Ce texte a un fondement légal qui est largement contestable, et aujourd’hui plusieurs recours sont initiés contre cette disposition ; mais elle sera quand même appliquée et constitue une différence psychologique de taille. Si vous choisissez de régulariser, vous êtes à peu près certain que ce cadre ne vous sera pas opposé.
On peut tout à fait supposer que les dossiers qui n’ont pas été régularisés avant le 31 décembre 2017 sont des dossiers difficilement régularisables pour diverses raisons, peut-être des recettes non déclarées trop récentes pour entrer dans le cadre d’une régularisation ; mais il faut intégrer le fait qu’à compter d’aujourd’hui et notamment grâce à l’échange automatique des informations prévu sur le papier, on a tout de même un risque d’avoir un échange d’informations dans le temps avec l’administration fiscale française, qui fait que votre risque augmente d’année en année.

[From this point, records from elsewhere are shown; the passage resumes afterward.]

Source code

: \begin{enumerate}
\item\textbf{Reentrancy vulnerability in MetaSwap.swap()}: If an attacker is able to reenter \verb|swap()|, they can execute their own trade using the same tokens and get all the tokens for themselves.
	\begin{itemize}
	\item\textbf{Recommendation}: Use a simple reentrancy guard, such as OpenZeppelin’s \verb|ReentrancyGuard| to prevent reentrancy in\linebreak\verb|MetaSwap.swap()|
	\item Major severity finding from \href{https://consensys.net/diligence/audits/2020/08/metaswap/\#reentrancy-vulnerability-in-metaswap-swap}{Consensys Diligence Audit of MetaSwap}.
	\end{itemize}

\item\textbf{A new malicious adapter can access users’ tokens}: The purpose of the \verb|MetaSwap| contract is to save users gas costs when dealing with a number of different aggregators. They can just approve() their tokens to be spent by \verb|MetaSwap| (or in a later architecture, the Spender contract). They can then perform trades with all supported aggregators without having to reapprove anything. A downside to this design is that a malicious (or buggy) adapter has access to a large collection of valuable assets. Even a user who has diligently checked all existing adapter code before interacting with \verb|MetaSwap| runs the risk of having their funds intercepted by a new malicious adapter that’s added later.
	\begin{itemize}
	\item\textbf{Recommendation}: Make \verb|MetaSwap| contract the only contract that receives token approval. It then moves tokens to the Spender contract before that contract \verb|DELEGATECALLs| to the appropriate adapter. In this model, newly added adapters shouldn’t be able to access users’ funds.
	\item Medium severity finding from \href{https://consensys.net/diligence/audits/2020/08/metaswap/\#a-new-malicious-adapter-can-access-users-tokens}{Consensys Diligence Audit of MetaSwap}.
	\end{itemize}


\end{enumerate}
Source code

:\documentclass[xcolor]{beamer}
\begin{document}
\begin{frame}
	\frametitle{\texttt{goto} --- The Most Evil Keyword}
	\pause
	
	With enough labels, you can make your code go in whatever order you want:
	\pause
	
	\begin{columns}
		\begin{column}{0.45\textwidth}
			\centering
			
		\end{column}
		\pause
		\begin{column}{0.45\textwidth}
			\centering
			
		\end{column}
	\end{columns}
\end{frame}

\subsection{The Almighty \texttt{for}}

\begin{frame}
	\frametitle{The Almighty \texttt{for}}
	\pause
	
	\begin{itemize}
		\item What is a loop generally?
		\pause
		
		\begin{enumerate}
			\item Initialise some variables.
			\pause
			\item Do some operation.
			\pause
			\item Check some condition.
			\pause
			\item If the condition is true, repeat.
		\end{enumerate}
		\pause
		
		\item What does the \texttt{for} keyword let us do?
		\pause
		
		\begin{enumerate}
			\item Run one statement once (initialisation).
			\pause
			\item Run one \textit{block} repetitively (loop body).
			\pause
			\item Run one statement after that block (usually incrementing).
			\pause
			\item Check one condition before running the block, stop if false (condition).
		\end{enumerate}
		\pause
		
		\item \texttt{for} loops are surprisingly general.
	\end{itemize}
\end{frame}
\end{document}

Donc les personnes qui choisissent de ne pas régulariser mais qui maintiennent la détention d’un compte à l’étranger continuent de courir un risque qui va être finalement de plus en plus élevé d’année en année.

Le conseil qu’on peut donner bien évidemment est de tenter la démarche de la régularisation lorsque cela est possible, et sinon de cesser d’avoir un compte à l’étranger qui crée un vrai risque de poursuite d’une faute vis-à-vis de l’administration fiscale ; au moins essayer de ne plus avoir de compte à l’étranger pour faire cesser le risque pour l’avenir. Sachant qu’une fois le compte fermé, le risque continuera d’exister sur les dix années précédentes, mais dans dix ans finalement votre risque sera terminé et d’année en année il diminuera par 10ème grâce au jeu de la prescription.